William Thaddeus Coleman Jr. was born July 7, 1920, in Philadelphia. His father, director of the Germantown, Pa., boys club, introduced his son to civil rights leaders, including W.E.B. Du Bois.

When Mr. Coleman tried out for the swim team at Germantown High School, the team was disbanded. He graduated in 1941 from the University of Pennsylvania, where he was elected to the Phi Beta Kappa honor society.

After a year at Harvard Law School, Mr. Coleman joined the Army Air Forces, where he served as a defense counsel in court-martial cases during World War II.

In law school, he was one of the first black students to serve on the law review’s editorial board. He graduated in 1946, ranked first in his class. He spent a year of postgraduate study at Harvard before clerking for a federal judge, then in 1948 became a clerk for Supreme Court Justice Felix Frankfurter.
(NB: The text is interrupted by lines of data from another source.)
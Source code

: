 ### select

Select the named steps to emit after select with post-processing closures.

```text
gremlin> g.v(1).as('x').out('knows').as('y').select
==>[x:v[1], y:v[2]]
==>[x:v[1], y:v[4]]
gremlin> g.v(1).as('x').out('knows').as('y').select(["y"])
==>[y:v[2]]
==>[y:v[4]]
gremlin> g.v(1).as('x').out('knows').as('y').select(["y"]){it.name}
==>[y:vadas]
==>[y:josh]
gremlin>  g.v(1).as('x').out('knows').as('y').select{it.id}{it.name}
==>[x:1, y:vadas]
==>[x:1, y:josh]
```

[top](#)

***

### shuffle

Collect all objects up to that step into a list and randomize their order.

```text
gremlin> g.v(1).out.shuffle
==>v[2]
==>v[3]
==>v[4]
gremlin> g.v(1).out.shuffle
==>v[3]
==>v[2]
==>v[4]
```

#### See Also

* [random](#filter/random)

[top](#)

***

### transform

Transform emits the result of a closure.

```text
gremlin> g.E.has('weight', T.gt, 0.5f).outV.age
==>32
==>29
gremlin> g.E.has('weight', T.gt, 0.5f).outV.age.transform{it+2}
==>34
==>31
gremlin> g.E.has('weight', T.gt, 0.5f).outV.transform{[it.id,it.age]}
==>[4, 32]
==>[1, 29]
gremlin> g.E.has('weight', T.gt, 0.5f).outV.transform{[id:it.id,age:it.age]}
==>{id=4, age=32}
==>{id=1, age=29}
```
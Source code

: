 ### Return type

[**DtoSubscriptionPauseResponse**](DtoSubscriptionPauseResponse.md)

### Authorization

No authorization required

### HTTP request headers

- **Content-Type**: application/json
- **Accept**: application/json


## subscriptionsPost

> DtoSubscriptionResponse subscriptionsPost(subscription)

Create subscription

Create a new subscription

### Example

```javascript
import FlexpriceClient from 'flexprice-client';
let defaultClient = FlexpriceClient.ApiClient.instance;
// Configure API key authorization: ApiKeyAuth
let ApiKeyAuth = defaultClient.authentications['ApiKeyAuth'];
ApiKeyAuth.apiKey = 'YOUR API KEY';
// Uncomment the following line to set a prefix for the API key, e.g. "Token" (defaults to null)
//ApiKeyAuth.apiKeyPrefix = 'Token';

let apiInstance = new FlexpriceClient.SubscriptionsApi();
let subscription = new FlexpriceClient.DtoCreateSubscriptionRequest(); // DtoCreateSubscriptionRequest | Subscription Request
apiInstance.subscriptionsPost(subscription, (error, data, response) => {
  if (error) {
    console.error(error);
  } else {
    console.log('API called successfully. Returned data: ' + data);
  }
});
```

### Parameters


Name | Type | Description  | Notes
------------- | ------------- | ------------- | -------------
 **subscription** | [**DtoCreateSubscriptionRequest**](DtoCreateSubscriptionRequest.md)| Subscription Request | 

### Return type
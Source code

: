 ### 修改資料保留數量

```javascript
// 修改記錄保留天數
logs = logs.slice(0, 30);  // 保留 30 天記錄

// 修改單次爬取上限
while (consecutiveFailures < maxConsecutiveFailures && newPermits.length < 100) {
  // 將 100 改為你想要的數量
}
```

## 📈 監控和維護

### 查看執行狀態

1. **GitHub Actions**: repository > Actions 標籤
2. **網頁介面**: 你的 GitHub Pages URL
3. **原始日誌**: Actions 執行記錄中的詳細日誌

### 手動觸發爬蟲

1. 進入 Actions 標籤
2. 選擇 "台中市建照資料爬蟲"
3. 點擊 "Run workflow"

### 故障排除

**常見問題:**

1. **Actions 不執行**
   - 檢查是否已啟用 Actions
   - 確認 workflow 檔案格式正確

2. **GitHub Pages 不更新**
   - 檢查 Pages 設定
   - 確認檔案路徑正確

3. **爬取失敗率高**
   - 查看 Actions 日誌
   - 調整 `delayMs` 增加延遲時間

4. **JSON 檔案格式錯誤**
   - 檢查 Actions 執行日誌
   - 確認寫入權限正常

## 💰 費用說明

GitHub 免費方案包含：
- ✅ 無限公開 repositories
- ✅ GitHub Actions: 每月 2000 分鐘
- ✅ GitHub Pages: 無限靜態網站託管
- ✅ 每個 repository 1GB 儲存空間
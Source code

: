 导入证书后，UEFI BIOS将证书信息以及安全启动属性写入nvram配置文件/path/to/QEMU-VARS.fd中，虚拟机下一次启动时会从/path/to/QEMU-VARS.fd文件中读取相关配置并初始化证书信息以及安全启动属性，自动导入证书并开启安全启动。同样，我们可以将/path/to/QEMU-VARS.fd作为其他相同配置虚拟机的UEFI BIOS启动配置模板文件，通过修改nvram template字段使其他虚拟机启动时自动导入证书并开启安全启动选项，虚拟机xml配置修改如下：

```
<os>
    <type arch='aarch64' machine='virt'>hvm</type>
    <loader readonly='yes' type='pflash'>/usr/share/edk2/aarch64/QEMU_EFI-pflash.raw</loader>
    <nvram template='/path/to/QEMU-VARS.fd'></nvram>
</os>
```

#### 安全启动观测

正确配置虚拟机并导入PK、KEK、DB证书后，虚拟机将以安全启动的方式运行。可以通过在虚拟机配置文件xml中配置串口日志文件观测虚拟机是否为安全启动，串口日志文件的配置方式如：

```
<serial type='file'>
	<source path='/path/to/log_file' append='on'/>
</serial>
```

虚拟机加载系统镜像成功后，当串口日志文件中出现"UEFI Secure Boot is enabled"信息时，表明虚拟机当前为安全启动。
Another of Frankfurter's clerks was Mr. Coleman's law school classmate, Elliot L. Richardson, who later served as U.S. attorney general and held three other Cabinet posts.

“He had strong views on a variety of subjects,” Richardson said of Mr. Coleman in 1975, “but he always approached a case with strict legal and constitutional perspective — and brother, he was sharp.”

The two remained lifelong friends. Mr. Coleman reportedly turned down an offer from Richardson to be a special prosecutor during the Watergate scandal. He also rejected an overture from President Lyndon B. Johnson to become a federal judge.

After serving as transportation secretary, Mr. Coleman joined the Washington office of the O’Melveny & Myers law firm. He served on many corporate, educational and cultural boards and stepped in and out of government advisory roles well into his 80s.

Survivors include his wife of 72 years, the former Lovida Hardin of Alexandria; three children, Lovida Hardin Coleman Jr. of McLean, Va., William T. Coleman III of Penn Valley, Pa., and Hardin Kennedy Coleman of Boston; and four grandsons.

In 1995, Mr. Coleman received the country’s highest civilian honor, the Presidential Medal of Freedom, from President Bill Clinton — a law school roommate of one Mr. Coleman’s sons.

“If you are looking for an example of constancy, consistency, disciplined devotion to the things that make this country a great place,” Clinton said at the time, “you have no further to look than William Coleman Jr.”